Prompt:
All of the data below needs to be set down once more, exactly as written.

[Data entries]
=-=-=-=-=

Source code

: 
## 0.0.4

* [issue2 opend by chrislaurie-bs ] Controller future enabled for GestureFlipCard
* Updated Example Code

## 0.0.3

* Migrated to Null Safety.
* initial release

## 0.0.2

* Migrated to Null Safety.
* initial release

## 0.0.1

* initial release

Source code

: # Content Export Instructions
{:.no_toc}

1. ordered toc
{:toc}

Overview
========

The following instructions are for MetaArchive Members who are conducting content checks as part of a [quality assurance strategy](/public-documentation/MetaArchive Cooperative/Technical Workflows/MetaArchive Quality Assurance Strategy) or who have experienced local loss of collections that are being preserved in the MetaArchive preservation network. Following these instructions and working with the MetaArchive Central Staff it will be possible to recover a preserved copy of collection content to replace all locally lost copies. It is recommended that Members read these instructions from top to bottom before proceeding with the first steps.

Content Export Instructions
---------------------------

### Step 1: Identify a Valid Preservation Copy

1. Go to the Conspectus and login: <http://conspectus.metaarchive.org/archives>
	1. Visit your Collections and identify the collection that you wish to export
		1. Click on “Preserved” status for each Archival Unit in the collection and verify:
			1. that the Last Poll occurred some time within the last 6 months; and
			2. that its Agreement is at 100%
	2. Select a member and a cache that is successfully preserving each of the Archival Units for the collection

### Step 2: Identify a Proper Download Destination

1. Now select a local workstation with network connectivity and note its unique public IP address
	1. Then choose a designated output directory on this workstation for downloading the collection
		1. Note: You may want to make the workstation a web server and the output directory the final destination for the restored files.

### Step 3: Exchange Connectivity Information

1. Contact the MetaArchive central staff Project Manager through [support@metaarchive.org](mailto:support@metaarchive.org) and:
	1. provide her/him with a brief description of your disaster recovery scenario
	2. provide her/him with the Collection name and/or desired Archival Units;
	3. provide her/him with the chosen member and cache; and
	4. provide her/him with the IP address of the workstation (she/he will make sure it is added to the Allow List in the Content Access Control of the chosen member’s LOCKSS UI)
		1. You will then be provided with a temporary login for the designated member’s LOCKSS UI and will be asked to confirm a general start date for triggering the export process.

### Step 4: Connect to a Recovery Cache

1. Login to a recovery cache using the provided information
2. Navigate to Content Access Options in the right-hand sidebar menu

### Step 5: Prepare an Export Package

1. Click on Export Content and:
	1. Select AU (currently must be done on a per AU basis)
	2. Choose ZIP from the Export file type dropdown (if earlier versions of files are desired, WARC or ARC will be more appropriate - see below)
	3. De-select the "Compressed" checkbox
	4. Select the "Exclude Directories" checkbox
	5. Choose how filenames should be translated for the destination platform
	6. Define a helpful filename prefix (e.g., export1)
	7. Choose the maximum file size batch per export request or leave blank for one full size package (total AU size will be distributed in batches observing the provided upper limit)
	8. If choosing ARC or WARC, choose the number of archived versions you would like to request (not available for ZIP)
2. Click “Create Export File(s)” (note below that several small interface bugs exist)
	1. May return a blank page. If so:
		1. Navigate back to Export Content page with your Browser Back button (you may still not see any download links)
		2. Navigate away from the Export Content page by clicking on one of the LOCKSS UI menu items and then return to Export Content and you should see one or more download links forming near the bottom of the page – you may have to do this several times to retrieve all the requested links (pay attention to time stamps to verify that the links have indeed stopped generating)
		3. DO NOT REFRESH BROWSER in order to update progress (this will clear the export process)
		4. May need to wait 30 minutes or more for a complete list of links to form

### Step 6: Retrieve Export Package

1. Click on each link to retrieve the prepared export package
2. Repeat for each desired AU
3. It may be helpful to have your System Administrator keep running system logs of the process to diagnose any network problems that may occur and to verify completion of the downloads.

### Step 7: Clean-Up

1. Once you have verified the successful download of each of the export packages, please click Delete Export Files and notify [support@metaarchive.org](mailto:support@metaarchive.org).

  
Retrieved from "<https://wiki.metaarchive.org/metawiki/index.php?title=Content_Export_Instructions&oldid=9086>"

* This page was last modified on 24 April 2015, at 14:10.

=-=-=-=-=

Task result:
Source code

: 
## 0.0.4

* [issue2 opend by chrislaurie-bs ] Controller future enabled for GestureFlipCard
* Updated Example Code

## 0.0.3

* Migrated to Null Safety.
* initial release

## 0.0.2

* Migrated to Null Safety.
* initial release

## 0.0.1

* initial release

Source code

: # Content Export Instructions
{:.no_toc}

1. ordered toc
{:toc}

Overview
========

The following instructions are for MetaArchive Members who are conducting content checks as part of a [quality assurance strategy](/public-documentation/MetaArchive Cooperative/Technical Workflows/MetaArchive Quality Assurance Strategy) or who have experienced local loss of collections that are being preserved in the MetaArchive preservation network. Following these instructions and working with the MetaArchive Central Staff it will be possible to recover a preserved copy of collection content to replace all locally lost copies. It is recommended that Members read these instructions from top to bottom before proceeding with the first steps.

Content Export Instructions
---------------------------

### Step 1: Identify a Valid Preservation Copy

1. Go to the Conspectus and login: <http://conspectus.metaarchive.org/archives>
	1. Visit your Collections and identify the collection that you wish to export
		1. Click on “Preserved” status for each Archival Unit in the collection and verify:
			1. that the Last Poll occurred some time within the last 6 months; and
			2. that its Agreement is at 100%
	2. Select a member and a cache that is successfully preserving each of the Archival Units for the collection

### Step 2: Identify a Proper Download Destination

1. Now select a local workstation with network connectivity and note its unique public IP address
	1. Then choose a designated output directory on this workstation for downloading the collection
		1. Note: You may want to make the workstation a web server and the output directory the final destination for the restored files.

### Step 3: Exchange Connectivity Information

1. Contact the MetaArchive central staff Project Manager through [support@metaarchive.org](mailto:support@metaarchive.org) and:
	1. provide her/him with a brief description of your disaster recovery scenario
	2. provide her/him with the Collection name and/or desired Archival Units;
	3. provide her/him with the chosen member and cache; and
	4. provide her/him with the IP address of the workstation (she/he will make sure it is added to the Allow List in the Content Access Control of the chosen member’s LOCKSS UI)
		1. You will then be provided with a temporary login for the designated member’s LOCKSS UI and will be asked to confirm a general start date for triggering the export process.

### Step 4: Connect to a Recovery Cache

1. Login to a recovery cache using the provided information
2. Navigate to Content Access Options in the right-hand sidebar menu

### Step 5: Prepare an Export Package

1. Click on Export Content and:
	1. Select AU (currently must be done on a per AU basis)
	2. Choose ZIP from the Export file type dropdown (if earlier versions of files are desired, WARC or ARC will be more appropriate - see below)
	3. De-select the "Compressed" checkbox
	4. Select the "Exclude Directories" checkbox
	5. Choose how filenames should be translated for the destination platform
	6. Define a helpful filename prefix (e.g., export1)
	7. Choose the maximum file size batch per export request or leave blank for one full size package (total AU size will be distributed in batches observing the provided upper limit)
	8. If choosing ARC or WARC, choose the number of archived versions you would like to request (not available for ZIP)
2. Click “Create Export File(s)” (note below that several small interface bugs exist)
	1. May return a blank page. If so:
		1. Navigate back to Export Content page with your Browser Back button (you may still not see any download links)
		2. Navigate away from the Export Content page by clicking on one of the LOCKSS UI menu items and then return to Export Content and you should see one or more download links forming near the bottom of the page – you may have to do this several times to retrieve all the requested links (pay attention to time stamps to verify that the links have indeed stopped generating)
		3. DO NOT REFRESH BROWSER in order to update progress (this will clear the export process)
		4. May need to wait 30 minutes or more for a complete list of links to form

### Step 6: Retrieve Export Package

1. Click on each link to retrieve the prepared export package
2. Repeat for each desired AU
3. It may be helpful to have your System Administrator keep running system logs of the process to diagnose any network problems that may occur and to verify completion of the downloads.

### Step 7: Clean-Up

1. Once you have verified the successful download of each of the export packages, please click Delete Export Files and notify [support@metaarchive.org](mailto:support@metaarchive.org).

  
Retrieved from "<https://wiki.metaarchive.org/metawiki/index.php?title=Content_Export_Instructions&oldid=9086>"

* This page was last modified on 24 April 2015, at 14:10.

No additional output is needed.